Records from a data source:
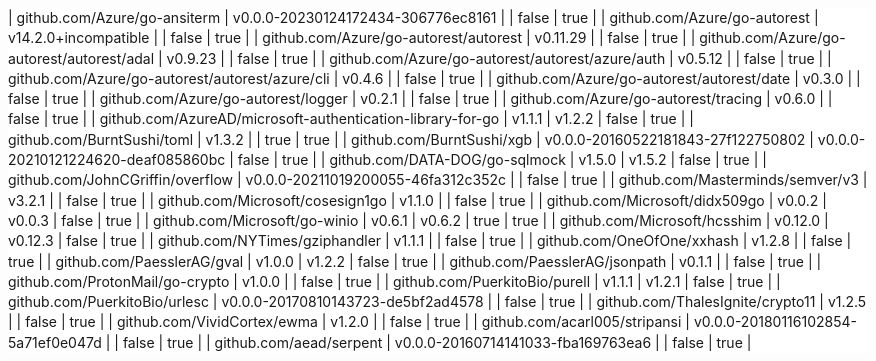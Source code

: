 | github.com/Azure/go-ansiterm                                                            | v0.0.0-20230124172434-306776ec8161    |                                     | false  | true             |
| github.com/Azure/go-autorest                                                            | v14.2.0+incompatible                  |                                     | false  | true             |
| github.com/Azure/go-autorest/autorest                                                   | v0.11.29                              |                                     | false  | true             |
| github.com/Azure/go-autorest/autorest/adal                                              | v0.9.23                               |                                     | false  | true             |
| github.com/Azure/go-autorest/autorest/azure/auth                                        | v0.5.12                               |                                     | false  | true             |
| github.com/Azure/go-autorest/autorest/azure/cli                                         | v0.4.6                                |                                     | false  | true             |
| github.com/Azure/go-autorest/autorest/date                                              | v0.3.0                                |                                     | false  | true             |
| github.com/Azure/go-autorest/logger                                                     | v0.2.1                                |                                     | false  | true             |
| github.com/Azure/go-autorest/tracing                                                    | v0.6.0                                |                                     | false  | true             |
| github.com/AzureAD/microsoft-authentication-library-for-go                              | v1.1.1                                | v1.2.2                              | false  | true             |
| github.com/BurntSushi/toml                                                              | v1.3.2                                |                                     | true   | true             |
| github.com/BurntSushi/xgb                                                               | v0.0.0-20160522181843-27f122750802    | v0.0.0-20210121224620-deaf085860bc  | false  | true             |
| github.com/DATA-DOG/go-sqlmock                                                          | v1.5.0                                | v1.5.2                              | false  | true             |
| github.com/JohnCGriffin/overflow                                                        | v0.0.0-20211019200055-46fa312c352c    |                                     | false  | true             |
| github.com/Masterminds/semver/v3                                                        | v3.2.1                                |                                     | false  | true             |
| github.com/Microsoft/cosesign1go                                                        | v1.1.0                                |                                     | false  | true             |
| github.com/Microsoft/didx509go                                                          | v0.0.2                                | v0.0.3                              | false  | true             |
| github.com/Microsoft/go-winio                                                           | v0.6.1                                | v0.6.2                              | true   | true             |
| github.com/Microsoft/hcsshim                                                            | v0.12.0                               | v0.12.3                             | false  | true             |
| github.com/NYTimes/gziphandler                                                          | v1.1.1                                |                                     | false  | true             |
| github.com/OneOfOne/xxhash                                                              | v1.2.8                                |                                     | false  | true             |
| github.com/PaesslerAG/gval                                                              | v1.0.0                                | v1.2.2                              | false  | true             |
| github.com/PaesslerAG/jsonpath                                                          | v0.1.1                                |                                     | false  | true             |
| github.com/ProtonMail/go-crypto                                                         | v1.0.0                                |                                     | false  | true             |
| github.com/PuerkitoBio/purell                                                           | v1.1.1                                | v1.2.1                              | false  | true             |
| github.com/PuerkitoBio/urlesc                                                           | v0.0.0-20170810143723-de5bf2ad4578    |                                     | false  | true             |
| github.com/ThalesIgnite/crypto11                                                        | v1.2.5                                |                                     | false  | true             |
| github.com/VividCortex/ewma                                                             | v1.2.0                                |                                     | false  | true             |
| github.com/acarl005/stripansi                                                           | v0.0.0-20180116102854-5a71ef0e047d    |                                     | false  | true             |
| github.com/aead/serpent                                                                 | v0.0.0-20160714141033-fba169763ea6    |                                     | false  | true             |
--
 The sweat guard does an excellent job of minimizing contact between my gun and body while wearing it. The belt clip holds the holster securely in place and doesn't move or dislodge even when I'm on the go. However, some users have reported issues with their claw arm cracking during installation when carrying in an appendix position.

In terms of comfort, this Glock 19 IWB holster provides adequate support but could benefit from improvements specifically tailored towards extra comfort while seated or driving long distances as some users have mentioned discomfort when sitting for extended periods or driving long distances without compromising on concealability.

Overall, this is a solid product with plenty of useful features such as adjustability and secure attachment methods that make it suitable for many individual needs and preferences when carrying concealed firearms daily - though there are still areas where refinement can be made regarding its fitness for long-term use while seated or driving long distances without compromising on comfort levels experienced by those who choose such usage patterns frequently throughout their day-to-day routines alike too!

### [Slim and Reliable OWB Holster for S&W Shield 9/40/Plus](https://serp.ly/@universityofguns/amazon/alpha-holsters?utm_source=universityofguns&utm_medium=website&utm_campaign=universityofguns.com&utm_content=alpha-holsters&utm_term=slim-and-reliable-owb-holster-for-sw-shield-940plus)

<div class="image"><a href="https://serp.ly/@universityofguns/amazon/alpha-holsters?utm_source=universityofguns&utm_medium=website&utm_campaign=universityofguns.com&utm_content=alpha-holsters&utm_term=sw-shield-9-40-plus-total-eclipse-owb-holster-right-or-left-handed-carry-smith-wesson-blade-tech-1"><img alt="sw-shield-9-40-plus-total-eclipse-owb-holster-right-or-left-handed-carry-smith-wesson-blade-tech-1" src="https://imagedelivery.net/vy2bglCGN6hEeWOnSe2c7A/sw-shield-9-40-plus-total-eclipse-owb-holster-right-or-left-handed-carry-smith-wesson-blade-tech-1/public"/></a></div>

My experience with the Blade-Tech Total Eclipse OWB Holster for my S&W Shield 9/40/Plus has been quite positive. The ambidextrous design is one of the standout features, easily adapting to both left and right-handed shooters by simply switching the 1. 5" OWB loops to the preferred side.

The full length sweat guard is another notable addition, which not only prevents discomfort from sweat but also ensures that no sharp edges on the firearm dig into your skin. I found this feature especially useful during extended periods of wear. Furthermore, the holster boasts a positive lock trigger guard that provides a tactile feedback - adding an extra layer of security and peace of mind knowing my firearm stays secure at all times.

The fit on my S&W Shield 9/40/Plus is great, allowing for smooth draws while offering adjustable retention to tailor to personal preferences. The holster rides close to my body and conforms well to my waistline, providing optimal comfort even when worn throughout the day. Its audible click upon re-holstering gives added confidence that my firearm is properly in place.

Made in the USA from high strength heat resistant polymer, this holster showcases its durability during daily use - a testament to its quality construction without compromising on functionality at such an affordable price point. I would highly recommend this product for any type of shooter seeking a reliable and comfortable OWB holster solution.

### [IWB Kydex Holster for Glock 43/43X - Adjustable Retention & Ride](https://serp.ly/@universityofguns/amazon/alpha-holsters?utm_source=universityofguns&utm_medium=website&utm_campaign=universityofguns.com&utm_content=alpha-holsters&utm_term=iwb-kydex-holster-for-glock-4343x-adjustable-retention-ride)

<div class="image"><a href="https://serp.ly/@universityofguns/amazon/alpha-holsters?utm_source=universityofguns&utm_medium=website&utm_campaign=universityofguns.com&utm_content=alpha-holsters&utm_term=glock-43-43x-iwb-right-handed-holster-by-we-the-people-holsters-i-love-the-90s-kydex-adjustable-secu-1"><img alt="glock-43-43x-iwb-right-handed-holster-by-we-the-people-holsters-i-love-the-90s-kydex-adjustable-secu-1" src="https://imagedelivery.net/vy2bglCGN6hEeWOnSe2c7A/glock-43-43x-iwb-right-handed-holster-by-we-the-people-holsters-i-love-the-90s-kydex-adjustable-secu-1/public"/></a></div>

— PROBLEM DETAILS —
Pull out all lines in the data above that include "discomfort".

— YOUR SOLUTION —
In terms of comfort, this Glock 19 IWB holster provides adequate support but could benefit from improvements specifically tailored towards extra comfort while seated or driving long distances as some users have mentioned discomfort when sitting for extended periods or driving long distances without compromising on concealability.
The full length sweat guard is another notable addition, which not only prevents discomfort from sweat but also ensures that no sharp edges on the firearm dig into your skin. I found this feature especially useful during extended periods of wear. Furthermore, the holster boasts a positive lock trigger guard that provides a tactile feedback - adding an extra layer of security and peace of mind knowing my firearm stays secure at all times.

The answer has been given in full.